**PROVIDED RECORDS**
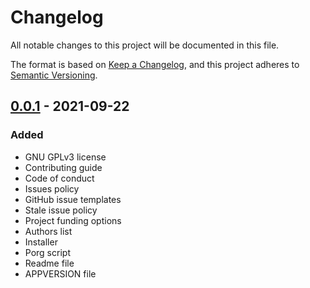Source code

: # Changelog

All notable changes to this project will be documented in this file.

The format is based on [Keep a Changelog], and this project adheres to
[Semantic Versioning].

## [0.0.1] - 2021-09-22

### Added

- GNU GPLv3 license
- Contributing guide
- Code of conduct
- Issues policy
- GitHub issue templates
- Stale issue policy
- Project funding options
- Authors list
- Installer
- Porg script
- Readme file
- APPVERSION file

[Keep a Changelog]: https://keepachangelog.com/en/1.0.0/
[Semantic Versioning]: https://semver.org/spec/v2.0.0.html
[0.0.1]: https://github.com/inigochoa/porg/releases/tag/0.0.1
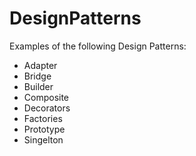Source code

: # DesignPatterns
Examples of the following Design Patterns:
- Adapter
- Bridge
- Builder
- Composite
- Decorators
- Factories
- Prototype
- Singelton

**ASSIGNMENT**
Only lines holding the string "this" are wanted; gather each one from the entries above.

**SOLUTION**
All notable changes to this project will be documented in this file.
The format is based on [Keep a Changelog], and this project adheres to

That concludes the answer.